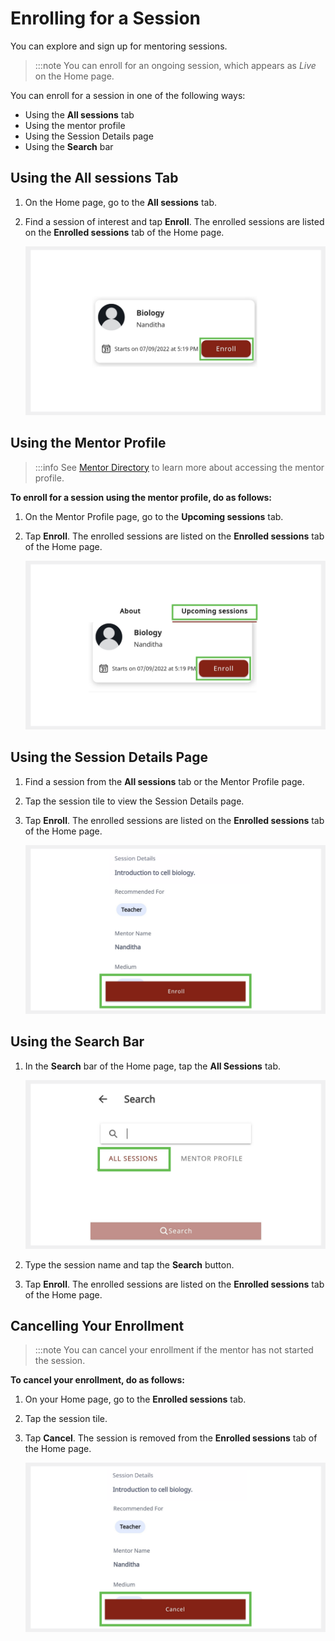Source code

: # Enrolling for a Session

You can explore and sign up for mentoring sessions.

>:::note
>You can enroll for an ongoing session, which appears as *Live* on the Home page.

You can enroll for a session in one of the following ways:
* Using the **All sessions** tab 
* Using the mentor profile
* Using the Session Details page
* Using the **Search** bar

## Using the All sessions Tab

1. On the Home page, go to the **All sessions** tab. 

2. Find a session of interest and tap **Enroll**. The enrolled sessions are listed on the **Enrolled sessions** tab of the Home page.

    ![](media/enrollbutton.png) 

## Using the Mentor Profile

>:::info
>See [Mentor Directory](mentor-directory.md) to learn more about accessing the mentor profile.

**To enroll for a session using the mentor profile, do as follows:**

1.	On the Mentor Profile page, go to the **Upcoming sessions** tab.

2.	Tap **Enroll**. The enrolled sessions are listed on the **Enrolled sessions** tab of the Home page.

    ![](media/mentorprofile-enroll.png)

## Using the Session Details Page

1. Find a session from the **All sessions** tab or the Mentor Profile page.

2. Tap the session tile to view the Session Details page.

3. Tap **Enroll**. The enrolled sessions are listed on the **Enrolled sessions** tab of the Home page.

    ![](media/enrolling-button.PNG)
 
## Using the Search Bar

1. In the **Search** bar of the Home page, tap the **All Sessions** tab.

    ![](media/search-sessions.png)

2. Type the session name and tap the **Search** button. 

3. Tap **Enroll**. The enrolled sessions are listed on the **Enrolled sessions** tab of the Home page.
   
## Cancelling Your Enrollment

> :::note 
> You can cancel your enrollment if the mentor has not started the session.

**To cancel your enrollment, do as follows:** 

1.	On your Home page, go to the **Enrolled sessions** tab.

2. Tap the session tile.

3. Tap **Cancel**. The session is removed from the **Enrolled sessions** tab of the Home page. 

    ![](media/cancel-enrollment.png)



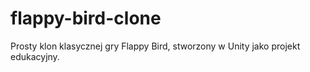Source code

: # flappy-bird-clone
Prosty klon klasycznej gry Flappy Bird, stworzony w Unity jako projekt edukacyjny.
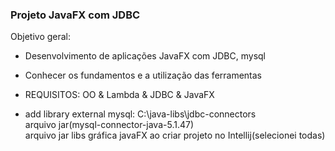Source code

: ### Projeto JavaFX com JDBC

Objetivo geral:

- Desenvolvimento de aplicações JavaFX com JDBC, mysql
- Conhecer os fundamentos e a utilização das ferramentas    
- REQUISITOS: OO & Lambda & JDBC & JavaFX  


- add library external mysql: C:\java-libs\jdbc-connectors  
  arquivo jar(mysql-connector-java-5.1.47)  
  arquivo jar libs gráfica javaFX ao criar projeto no Intellij(selecionei todas)  


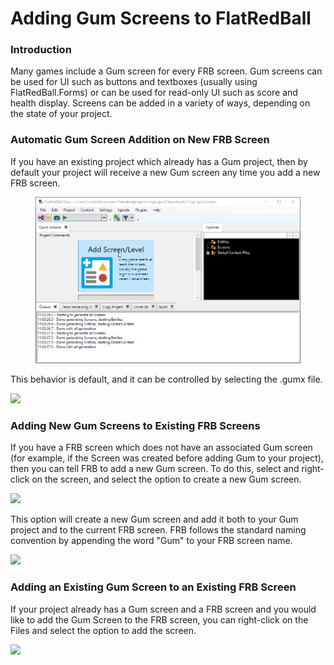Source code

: # Adding Gum Screens to FlatRedBall

### Introduction

Many games include a Gum screen for every FRB screen. Gum screens can be used for UI such as buttons and textboxes (usually using FlatRedBall.Forms) or can be used for read-only UI such as score and health display. Screens can be added in a variety of ways, depending on the state of your project.

### Automatic Gum Screen Addition on New FRB Screen

If you have an existing project which already has a Gum project, then by default your project will receive a new Gum screen any time you add a new FRB screen.

<figure><img src="../media/2021-05-2021_May_13_112104.gif" alt=""><figcaption></figcaption></figure>

This behavior is default, and it can be controlled by selecting the .gumx file.

![](../media/2021-05-img\_609d5c7e6a6e3.png)

### Adding New Gum Screens to Existing FRB Screens

If you have a FRB screen which does not have an associated Gum screen (for example, if the Screen was created before adding Gum to your project), then you can tell FRB  to add a new Gum screen. To do this, select and right-click on the screen, and select the option to create a new Gum screen.

![](../media/2021-05-img\_609d5d0248fe5.png)

This option will create a new Gum screen and add it both to your Gum project and to the current FRB screen. FRB follows the standard naming convention by appending the word "Gum" to your FRB screen name.

![](../media/2021-05-img\_609d5d335f9a9.png)

### Adding an Existing Gum Screen to an Existing FRB Screen

If your project already has a Gum screen and a FRB screen and you would like to add the Gum Screen to the FRB screen, you can right-click on the Files and select the option to add the screen.

![](../media/2021-05-img\_609d754e5fb91.png)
____________________
#### About this task
For every line in the listing above that contains "from", copy that line.

#### Expected output
1. Find a session from the **All sessions** tab or the Mentor Profile page.
3. Tap **Cancel**. The session is removed from the **Enrolled sessions** tab of the Home page. 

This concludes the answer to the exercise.